Intanto lo stereo passa a Mos Def. Picchietto il tempo col medio sul volante, canticchio le parti delle strofe che mi ricordo. La cosa che mi impressiona di più, forse, è vedere persone apparentemente benestanti che non hanno i soldi per fare la spesa. E, a volte, si vergognano così tanto che sono parenti o conoscenti a doverla chiedere per loro, e quando gliela porti arrossiscono e balbettano scuse, come se in qualche modo ti dovessero giustificare il loro bisogno.

La povertà si manifesta in molte forme, e non è detto che le conosciamo tutte, o che ce le ricordiamo sempre. Ma a volte vivo anche esperienze esilaranti: in un quartiere popolare, una signora molto anziana mi presenta la lista dei farmaci che le servono scritta su una banconota da 100 euro falsa, perché “è l’unica carta che ho”, e poi mi guarda come se fosse la cosa più normale del mondo.

Ci sono quelli che ne approfittano, e mettono nella lista della spesa 5 casse di acqua minerale, oltre a tutto il resto, da recapitargli al terzo piano senza ascensore. Ci sono gli ultraottantenni che invece dicono no, io sto bene in salute, non mi serve nessuno che vada al supermercato o in farmacia al posto mio.
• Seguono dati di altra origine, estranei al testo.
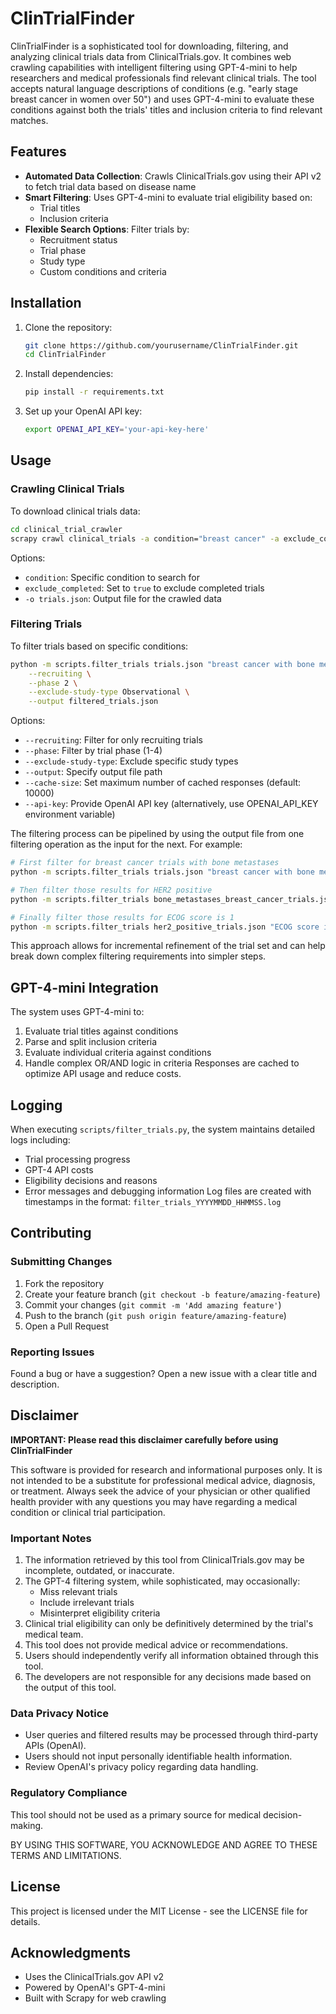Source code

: # ClinTrialFinder

ClinTrialFinder is a sophisticated tool for downloading, filtering, and analyzing clinical trials data from ClinicalTrials.gov. It combines web crawling capabilities with intelligent filtering using GPT-4-mini to help researchers and medical professionals find relevant clinical trials. The tool accepts natural language descriptions of conditions (e.g. "early stage breast cancer in women over 50") and uses GPT-4-mini to evaluate these conditions against both the trials' titles and inclusion criteria to find relevant matches.

## Features

- **Automated Data Collection**: Crawls ClinicalTrials.gov using their API v2 to fetch trial data based on disease name
- **Smart Filtering**: Uses GPT-4-mini to evaluate trial eligibility based on:
  - Trial titles
  - Inclusion criteria
- **Flexible Search Options**: Filter trials by:
  - Recruitment status
  - Trial phase
  - Study type
  - Custom conditions and criteria

## Installation

1. Clone the repository:

   ```bash
   git clone https://github.com/yourusername/ClinTrialFinder.git
   cd ClinTrialFinder
   ```

2. Install dependencies:

   ```bash
   pip install -r requirements.txt
   ```

3. Set up your OpenAI API key:

   ```bash
   export OPENAI_API_KEY='your-api-key-here'
   ```

## Usage

### Crawling Clinical Trials

To download clinical trials data:

```bash
cd clinical_trial_crawler
scrapy crawl clinical_trials -a condition="breast cancer" -a exclude_completed=true -o trials.json
```

Options:

- `condition`: Specific condition to search for
- `exclude_completed`: Set to `true` to exclude completed trials
- `-o trials.json`: Output file for the crawled data

### Filtering Trials

To filter trials based on specific conditions:

```bash
python -m scripts.filter_trials trials.json "breast cancer with bone metastases" "HER2 positive" "ECOG score is 1" \
    --recruiting \
    --phase 2 \
    --exclude-study-type Observational \
    --output filtered_trials.json
```

Options:

- `--recruiting`: Filter for only recruiting trials
- `--phase`: Filter by trial phase (1-4)
- `--exclude-study-type`: Exclude specific study types
- `--output`: Specify output file path
- `--cache-size`: Set maximum number of cached responses (default: 10000)
- `--api-key`: Provide OpenAI API key (alternatively, use OPENAI_API_KEY environment variable)

The filtering process can be pipelined by using the output file from one filtering operation as the input for the next. For example:

```bash
# First filter for breast cancer trials with bone metastases
python -m scripts.filter_trials trials.json "breast cancer with bone metastases" --output bone_metastases_breast_cancer_trials.json

# Then filter those results for HER2 positive
python -m scripts.filter_trials bone_metastases_breast_cancer_trials.json "HER2 positive" --output her2_positive_trials.json

# Finally filter those results for ECOG score is 1
python -m scripts.filter_trials her2_positive_trials.json "ECOG score is 1" --output ecog_1_trials.json
```

This approach allows for incremental refinement of the trial set and can help break down complex filtering requirements into simpler steps.

## GPT-4-mini Integration

The system uses GPT-4-mini to:

1. Evaluate trial titles against conditions
2. Parse and split inclusion criteria
3. Evaluate individual criteria against conditions
4. Handle complex OR/AND logic in criteria
Responses are cached to optimize API usage and reduce costs.

## Logging

When executing `scripts/filter_trials.py`, the system maintains detailed logs including:

- Trial processing progress
- GPT-4 API costs
- Eligibility decisions and reasons
- Error messages and debugging information
Log files are created with timestamps in the format: `filter_trials_YYYYMMDD_HHMMSS.log`

## Contributing

### Submitting Changes

1. Fork the repository
2. Create your feature branch (`git checkout -b feature/amazing-feature`)
3. Commit your changes (`git commit -m 'Add amazing feature'`)
4. Push to the branch (`git push origin feature/amazing-feature`)
5. Open a Pull Request

### Reporting Issues

Found a bug or have a suggestion? Open a new issue with a clear title and description.

## Disclaimer

**IMPORTANT: Please read this disclaimer carefully before using ClinTrialFinder**

This software is provided for research and informational purposes only. It is not intended to be a substitute for professional medical advice, diagnosis, or treatment. Always seek the advice of your physician or other qualified health provider with any questions you may have regarding a medical condition or clinical trial participation.

### Important Notes

1. The information retrieved by this tool from ClinicalTrials.gov may be incomplete, outdated, or inaccurate.
2. The GPT-4 filtering system, while sophisticated, may occasionally:
   - Miss relevant trials
   - Include irrelevant trials
   - Misinterpret eligibility criteria
3. Clinical trial eligibility can only be definitively determined by the trial's medical team.
4. This tool does not provide medical advice or recommendations.
5. Users should independently verify all information obtained through this tool.
6. The developers are not responsible for any decisions made based on the output of this tool.

### Data Privacy Notice

- User queries and filtered results may be processed through third-party APIs (OpenAI).
- Users should not input personally identifiable health information.
- Review OpenAI's privacy policy regarding data handling.

### Regulatory Compliance

This tool should not be used as a primary source for medical decision-making.

BY USING THIS SOFTWARE, YOU ACKNOWLEDGE AND AGREE TO THESE TERMS AND LIMITATIONS.

## License

This project is licensed under the MIT License - see the LICENSE file for details.

## Acknowledgments

- Uses the ClinicalTrials.gov API v2
- Powered by OpenAI's GPT-4-mini
- Built with Scrapy for web crawling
C’è un vasto assortimento di umanità, di Italia, che mi aspetta nelle prossime ore. E vorrei parlare con tutti del sistema che li costringe ad appoggiarsi ai volontari. E, anche se non c’entra niente, mi sento come lo scrutatore di Calvino che andava al Cottolengo nel giorno delle elezioni, per evitare che i preti costringessero tutti i derelitti a votare Democrazia Cristiana.

Vorrei dire, spiegare, chiedere. Rispondere a tutti quei “Se non ci foste voi volontari…”. Vorrei non ci fosse bisogno di me in questo momento. Ma ce n’è. E io qua sto.

La playlist in radio passa a Gil Scott Heron. Io sono ormai arrivato in sede, il servizio di oggi sta per cominciare. Ascolto giusto 10 secondi per rispetto e poi spengo. Andiamo.